PROBLEM TO WORK ON: Filter the material below so that only lines containing "sysconfig" remain.
:: AVAILABLE DATA
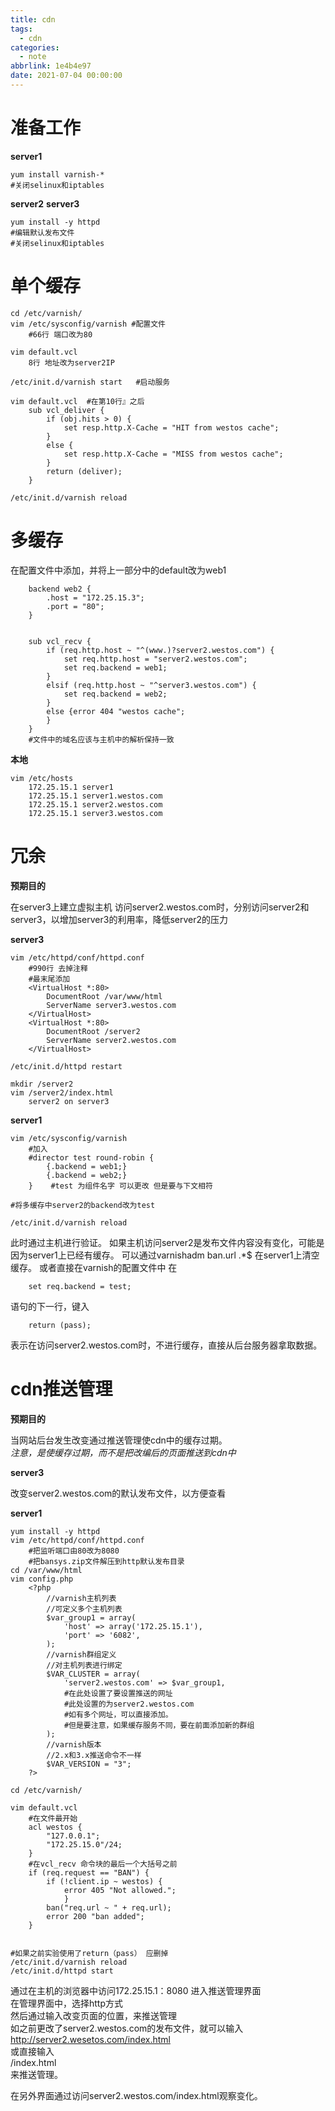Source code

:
 ```yaml
---
title: cdn
tags:
  - cdn
categories:
  - note
abbrlink: 1e4b4e97
date: 2021-07-04 00:00:00
---
```


# 准备工作

**server1**

    yum install varnish-*
    #关闭selinux和iptables

**server2**
**server3**

    yum install -y httpd
    #编辑默认发布文件
    #关闭selinux和iptables

<!--more-->
# 单个缓存

    cd /etc/varnish/
    vim /etc/sysconfig/varnish #配置文件
        #66行 端口改为80
        
    vim default.vcl   
        8行 地址改为server2IP
        
    /etc/init.d/varnish start   #启动服务
    
    vim default.vcl  #在第10行』之后
        sub vcl_deliver {
            if (obj.hits > 0) {
                set resp.http.X-Cache = "HIT from westos cache";
            }
            else {
                set resp.http.X-Cache = "MISS from westos cache";
            }
            return (deliver);
        }

    /etc/init.d/varnish reload


# 多缓存

在配置文件中添加，并将上一部分中的default改为web1

        backend web2 {
            .host = "172.25.15.3";
            .port = "80";
        }


        sub vcl_recv {
            if (req.http.host ~ "^(www.)?server2.westos.com") {
                set req.http.host = "server2.westos.com";
                set req.backend = web1;
            } 
            elsif (req.http.host ~ "^server3.westos.com") {
                set req.backend = web2;
            } 
            else {error 404 "westos cache";
            }
        }
        #文件中的域名应该与主机中的解析保持一致

**本地**  
    
    vim /etc/hosts
        172.25.15.1 server1
        172.25.15.1 server1.westos.com
        172.25.15.1 server2.westos.com
        172.25.15.1 server3.westos.com

# 冗余 

**预期目的**

在server3上建立虚拟主机 访问server2.westos.com时，分别访问server2和server3，以增加server3的利用率，降低server2的压力


**server3**

    vim /etc/httpd/conf/httpd.conf 
        #990行 去掉注释
        #最末尾添加
        <VirtualHost *:80>
            DocumentRoot /var/www/html
            ServerName server3.westos.com
        </VirtualHost>
        <VirtualHost *:80>
            DocumentRoot /server2
            ServerName server2.westos.com
        </VirtualHost>

    /etc/init.d/httpd restart

    mkdir /server2
    vim /server2/index.html 
	    server2 on server3

**server1**

    vim /etc/sysconfig/varnish 
        #加入 	
        #director test round-robin {
            {.backend = web1;}
            {.backend = web2;}
        }    #test 为组件名字 可以更改 但是要与下文相符

	#将多缓存中server2的backend改为test

    /etc/init.d/varnish reload

此时通过主机进行验证。
如果主机访问server2是发布文件内容没有变化，可能是因为server1上已经有缓存。
可以通过varnishadm ban.url .*$ 在server1上清空缓存。
或者直接在varnish的配置文件中
在
        
        set req.backend = test;
语句的下一行，键入

        return (pass);
表示在访问server2.westos.com时，不进行缓存，直接从后台服务器拿取数据。


# cdn推送管理

**预期目的**

当网站后台发生改变通过推送管理使cdn中的缓存过期。   
*注意，是使缓存过期，而不是把改编后的页面推送到cdn中*

**server3**

改变server2.westos.com的默认发布文件，以方便查看

**server1** 

    yum install -y httpd
    vim /etc/httpd/conf/httpd.conf 
        #把监听端口由80改为8080
        #把bansys.zip文件解压到http默认发布目录
    cd /var/www/html
    vim config.php
        <?php
            //varnish主机列表
            //可定义多个主机列表
            $var_group1 = array(
                'host' => array('172.25.15.1'),
                'port' => '6082',
            );
            //varnish群组定义
            //对主机列表进行绑定
            $VAR_CLUSTER = array(
                'server2.westos.com' => $var_group1,        
                #在此处设置了要设置推送的网址
                #此处设置的为server2.westos.com
                #如有多个网址，可以直接添加。
                #但是要注意，如果缓存服务不同，要在前面添加新的群组
            );
            //varnish版本
            //2.x和3.x推送命令不一样
            $VAR_VERSION = "3";
        ?>
            
    cd /etc/varnish/
            
    vim default.vcl
        #在文件最开始
        acl westos {
            "127.0.0.1";
            "172.25.15.0"/24;
        }
        #在vcl_recv 命令块的最后一个大括号之前
        if (req.request == "BAN") {
            if (!client.ip ~ westos) {
                error 405 "Not allowed.";
                }
            ban("req.url ~ " + req.url);
            error 200 "ban added";
        }


    #如果之前实验使用了return（pass） 应删掉
    /etc/init.d/varnish reload
    /etc/init.d/httpd start


通过在主机的浏览器中访问172.25.15.1：8080 进入推送管理界面   
在管理界面中，选择http方式   
然后通过输入改变页面的位置，来推送管理   
如之前更改了server2.westos.com的发布文件，就可以输入   
http://server2.wesetos.com/index.html   
或直接输入   
/index.html   
来推送管理。


在另外界面通过访问server2.westos.com/index.html观察变化。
::::
SOLUTION FOR THIS PROBLEM:
    vim /etc/sysconfig/varnish #配置文件
    vim /etc/sysconfig/varnish 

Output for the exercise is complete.